■ Exercise objective ■
When copying the records below, keep every word as it is and drop the images.

■ Pictures paired with source code ■

▬▬▬

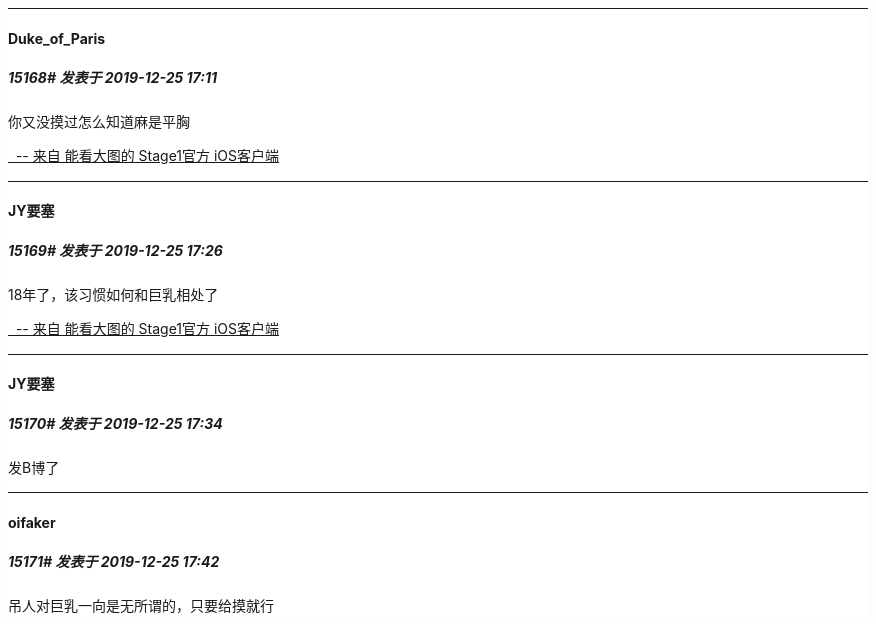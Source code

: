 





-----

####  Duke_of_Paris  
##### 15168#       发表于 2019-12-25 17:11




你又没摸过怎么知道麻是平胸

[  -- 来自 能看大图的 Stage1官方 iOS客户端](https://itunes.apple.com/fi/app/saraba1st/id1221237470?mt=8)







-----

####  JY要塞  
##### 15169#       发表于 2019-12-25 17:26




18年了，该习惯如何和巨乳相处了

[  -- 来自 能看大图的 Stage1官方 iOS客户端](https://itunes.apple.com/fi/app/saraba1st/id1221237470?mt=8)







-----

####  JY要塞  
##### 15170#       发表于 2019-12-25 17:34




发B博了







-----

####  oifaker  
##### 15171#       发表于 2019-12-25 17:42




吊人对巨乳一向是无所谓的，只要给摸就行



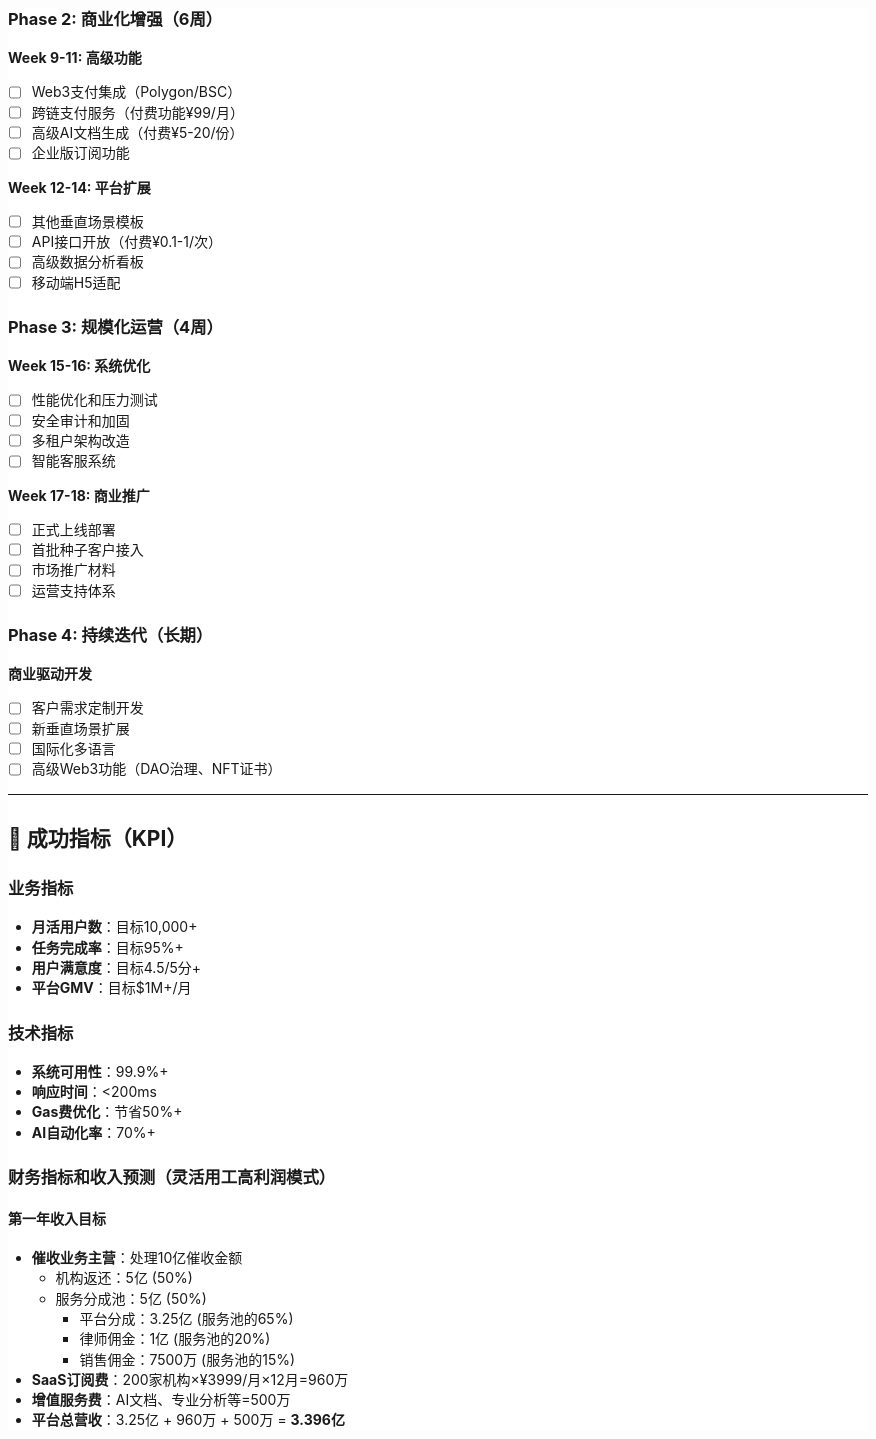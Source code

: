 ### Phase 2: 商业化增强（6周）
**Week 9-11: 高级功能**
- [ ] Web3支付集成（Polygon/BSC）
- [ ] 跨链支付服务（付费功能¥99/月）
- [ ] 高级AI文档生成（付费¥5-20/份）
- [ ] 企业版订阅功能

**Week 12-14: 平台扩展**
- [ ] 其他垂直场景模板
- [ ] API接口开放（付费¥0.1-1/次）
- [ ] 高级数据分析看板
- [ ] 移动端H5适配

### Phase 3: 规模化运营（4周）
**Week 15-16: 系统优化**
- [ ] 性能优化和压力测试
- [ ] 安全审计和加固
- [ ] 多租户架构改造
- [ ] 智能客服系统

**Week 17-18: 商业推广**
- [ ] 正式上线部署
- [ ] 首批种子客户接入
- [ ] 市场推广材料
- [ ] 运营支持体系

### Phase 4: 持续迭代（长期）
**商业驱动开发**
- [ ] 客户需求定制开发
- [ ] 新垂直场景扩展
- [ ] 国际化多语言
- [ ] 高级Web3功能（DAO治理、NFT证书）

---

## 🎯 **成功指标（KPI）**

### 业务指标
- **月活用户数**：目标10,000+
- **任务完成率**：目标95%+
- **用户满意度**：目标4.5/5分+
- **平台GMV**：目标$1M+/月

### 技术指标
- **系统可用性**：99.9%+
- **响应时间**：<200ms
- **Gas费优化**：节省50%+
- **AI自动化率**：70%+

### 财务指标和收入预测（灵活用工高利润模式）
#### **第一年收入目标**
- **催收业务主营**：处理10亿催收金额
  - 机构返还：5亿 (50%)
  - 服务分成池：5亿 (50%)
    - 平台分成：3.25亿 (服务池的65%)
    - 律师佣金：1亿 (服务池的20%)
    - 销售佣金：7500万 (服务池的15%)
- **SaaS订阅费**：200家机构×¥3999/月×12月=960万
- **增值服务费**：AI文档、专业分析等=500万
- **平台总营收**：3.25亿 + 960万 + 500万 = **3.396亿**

▬▬▬

■ Answer for this exercise ■
Source code

: 





-----

####  Duke_of_Paris  
##### 15168#       发表于 2019-12-25 17:11




你又没摸过怎么知道麻是平胸

[  -- 来自 能看大图的 Stage1官方 iOS客户端](https://itunes.apple.com/fi/app/saraba1st/id1221237470?mt=8)







-----

####  JY要塞  
##### 15169#       发表于 2019-12-25 17:26




18年了，该习惯如何和巨乳相处了

[  -- 来自 能看大图的 Stage1官方 iOS客户端](https://itunes.apple.com/fi/app/saraba1st/id1221237470?mt=8)







-----

####  JY要塞  
##### 15170#       发表于 2019-12-25 17:34




发B博了







-----

####  oifaker  
##### 15171#       发表于 2019-12-25 17:42




吊人对巨乳一向是无所谓的，只要给摸就行



Source code

: ### Phase 2: 商业化增强（6周）
**Week 9-11: 高级功能**
- [ ] Web3支付集成（Polygon/BSC）
- [ ] 跨链支付服务（付费功能¥99/月）
- [ ] 高级AI文档生成（付费¥5-20/份）
- [ ] 企业版订阅功能

**Week 12-14: 平台扩展**
- [ ] 其他垂直场景模板
- [ ] API接口开放（付费¥0.1-1/次）
- [ ] 高级数据分析看板
- [ ] 移动端H5适配

### Phase 3: 规模化运营（4周）
**Week 15-16: 系统优化**
- [ ] 性能优化和压力测试
- [ ] 安全审计和加固
- [ ] 多租户架构改造
- [ ] 智能客服系统

**Week 17-18: 商业推广**
- [ ] 正式上线部署
- [ ] 首批种子客户接入
- [ ] 市场推广材料
- [ ] 运营支持体系

### Phase 4: 持续迭代（长期）
**商业驱动开发**
- [ ] 客户需求定制开发
- [ ] 新垂直场景扩展
- [ ] 国际化多语言
- [ ] 高级Web3功能（DAO治理、NFT证书）

---

## 🎯 **成功指标（KPI）**

### 业务指标
- **月活用户数**：目标10,000+
- **任务完成率**：目标95%+
- **用户满意度**：目标4.5/5分+
- **平台GMV**：目标$1M+/月

### 技术指标
- **系统可用性**：99.9%+
- **响应时间**：<200ms
- **Gas费优化**：节省50%+
- **AI自动化率**：70%+

### 财务指标和收入预测（灵活用工高利润模式）
#### **第一年收入目标**
- **催收业务主营**：处理10亿催收金额
  - 机构返还：5亿 (50%)
  - 服务分成池：5亿 (50%)
    - 平台分成：3.25亿 (服务池的65%)
    - 律师佣金：1亿 (服务池的20%)
    - 销售佣金：7500万 (服务池的15%)
- **SaaS订阅费**：200家机构×¥3999/月×12月=960万
- **增值服务费**：AI文档、专业分析等=500万
- **平台总营收**：3.25亿 + 960万 + 500万 = **3.396亿**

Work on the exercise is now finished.